Bringing home the bacon – Brian Maye on James O’Mara, MP and TD

One of O’Mara’s lasting political achievements was to help make St Patrick’s Day a national holiday

James O’Mara, who was born 150 years ago on August 6th, contributed significantly to the movement that secured Irish independence. One of his lasting political achievements was to help make St Patrick’s Day a national holiday, which it has been since 1903.

He was the eldest surviving son among seven sons and five daughters of Stephen O’Mara, a Limerick bacon merchant, and Ellen Pigott. His father had been a Fenian and a supporter of Issac Butt and Charles Stewart Parnell and a Home Rule MP for a time before devoting himself fully to the meat business. Following attendance at Christian Brothers School, Limerick, James went to Clongowes Wood College in Co Kildare.

Entering the family business on leaving school in 1892, he studied for a degree at the Royal University of Ireland (RUI) at the same time, but his studies were interrupted when he had to move to London to become family-business agent on the death of his Uncle Jim (this must have been a difficult move for him as he’d been doing extremely well academically).

At first discouraged by this work, he eventually saw progress with an increase in sales, and was able to complete his degree at the RUI in 1898.

READ MORE

In 1900, with the London agency thriving, he was elected MP for Kilkenny South, becoming one of the two youngest MPs at Westminster (the other was Winston Churchill). He secured a valuable agency in Romania for the family firm in 1902 and the following year seconded an Irish Parliamentary Party (IPP) Bill to make St Patrick’s Day a national holiday in Ireland. Although re-elected in the 1906 general election, he was growing disillusioned with Westminster and increasingly interested in the new Sinn Féin movement set up by Arthur Griffith. He felt the Irish MPs were too London-focused and thus losing touch with realities at home and in 1907, disenchanted with the limited scope of the Irish Councils Bill, he resigned his seat and joined Sinn Féin.
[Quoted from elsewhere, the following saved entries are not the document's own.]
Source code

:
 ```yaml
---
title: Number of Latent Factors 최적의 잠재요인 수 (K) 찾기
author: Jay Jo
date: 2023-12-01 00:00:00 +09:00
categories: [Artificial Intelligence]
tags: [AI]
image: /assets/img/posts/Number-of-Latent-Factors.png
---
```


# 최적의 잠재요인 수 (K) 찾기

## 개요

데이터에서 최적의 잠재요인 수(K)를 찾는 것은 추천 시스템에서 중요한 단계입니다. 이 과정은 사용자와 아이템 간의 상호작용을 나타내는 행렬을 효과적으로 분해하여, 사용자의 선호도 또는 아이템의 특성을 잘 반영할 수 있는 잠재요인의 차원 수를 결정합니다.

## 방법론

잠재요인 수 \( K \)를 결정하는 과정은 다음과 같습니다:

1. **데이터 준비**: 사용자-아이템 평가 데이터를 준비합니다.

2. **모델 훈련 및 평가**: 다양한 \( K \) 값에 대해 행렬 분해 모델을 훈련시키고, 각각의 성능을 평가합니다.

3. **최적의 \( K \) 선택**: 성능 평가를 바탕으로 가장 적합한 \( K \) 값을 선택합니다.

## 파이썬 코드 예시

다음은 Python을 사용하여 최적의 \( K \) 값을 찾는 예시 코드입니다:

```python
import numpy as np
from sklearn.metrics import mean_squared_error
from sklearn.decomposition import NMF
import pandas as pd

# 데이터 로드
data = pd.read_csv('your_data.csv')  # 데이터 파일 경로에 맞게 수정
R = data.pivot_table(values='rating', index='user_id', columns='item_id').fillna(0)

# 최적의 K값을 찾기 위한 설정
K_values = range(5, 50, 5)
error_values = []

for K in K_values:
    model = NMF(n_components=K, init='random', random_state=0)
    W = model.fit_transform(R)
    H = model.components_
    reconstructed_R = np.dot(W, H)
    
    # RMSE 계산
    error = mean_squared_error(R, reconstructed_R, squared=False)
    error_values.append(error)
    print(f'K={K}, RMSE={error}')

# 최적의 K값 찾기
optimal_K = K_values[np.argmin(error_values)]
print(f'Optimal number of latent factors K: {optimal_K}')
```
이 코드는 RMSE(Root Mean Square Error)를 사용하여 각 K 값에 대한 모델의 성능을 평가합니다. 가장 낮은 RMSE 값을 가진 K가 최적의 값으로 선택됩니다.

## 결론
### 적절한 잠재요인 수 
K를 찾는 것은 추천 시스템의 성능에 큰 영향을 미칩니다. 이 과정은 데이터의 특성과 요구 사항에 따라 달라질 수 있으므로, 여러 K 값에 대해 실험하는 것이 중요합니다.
Returning to Dublin in 1914 to manage Donnelly’s bacon factory in the city, which had been bought by his father in 1906, he strongly supported Griffith’s movement and his papers.

With the reorganisation and extension of Sinn Féin in 1917-18, he was much more centrally involved, becoming director of finances and director of elections. “His formidable administrative skills helped to bring about the landmark result of the December 1918 election as well as his own election to the first Dáil as deputy (1918-21) for Kilkenny South,” according to Shaun Boylan, who wrote the entry on him in the Dictionary of Irish Biography. He thus became one of the few politicians to have sat in the House of Commons and Dáil Éireann.

When Eamon de Valera toured the US, he requested that O’Mara join him to build up a fundraising organisation, and he had to cross the Atlantic as a ship stowaway because he was refused an exit visa. He proved enormously successful in creating fundraising structures in the US, to the extent that more than $3 million were raised to support the Irish independence struggle and he became trustee of Dáil funds. Before returning to Ireland in late 1920, de Valera proposed raising a further loan and imposing a levy on members of the American Association for the Recognition of the Irish Republic (AARIR), an organisation he’d formed after quarrelling with John Devoy’s Friends of Irish Freedom. O’Mara thought it insulting to impose a levy as well as asking for a loan and was further irritated with de Valera’s insistence – from Ireland – that the costs of the American operation be curtailed (this must have been particularly galling for O’Mara as he was so careful about controlling expenditure that he spent some £10,000 of his own money covering expenses).

When de Valera insisted on pushing through his proposal, O’Mara resigned as trustee and said he’d not stand again for the Dáil. On returning to Ireland, he initially concentrated on business matters but strongly supported the Anglo-Irish Treaty and provided a loan to Griffith and Michael Collins to cover their 1922 election campaigns. He made a brief return to politics as Cumann na nGaedheal TD for Dublin South (1924-27) but turned down a cabinet position and thereafter devoted himself to the family business before retiring in the 1930s.

In April 1895, he married Agnes Cashel; they had one son and six daughters. Following his retirement, he and Agnes enjoyed cruises to the West Indies and travelled in North and South America, Africa and the Middle East. He died on November 21st, 1948, and is buried in Glasnevin Cemetery.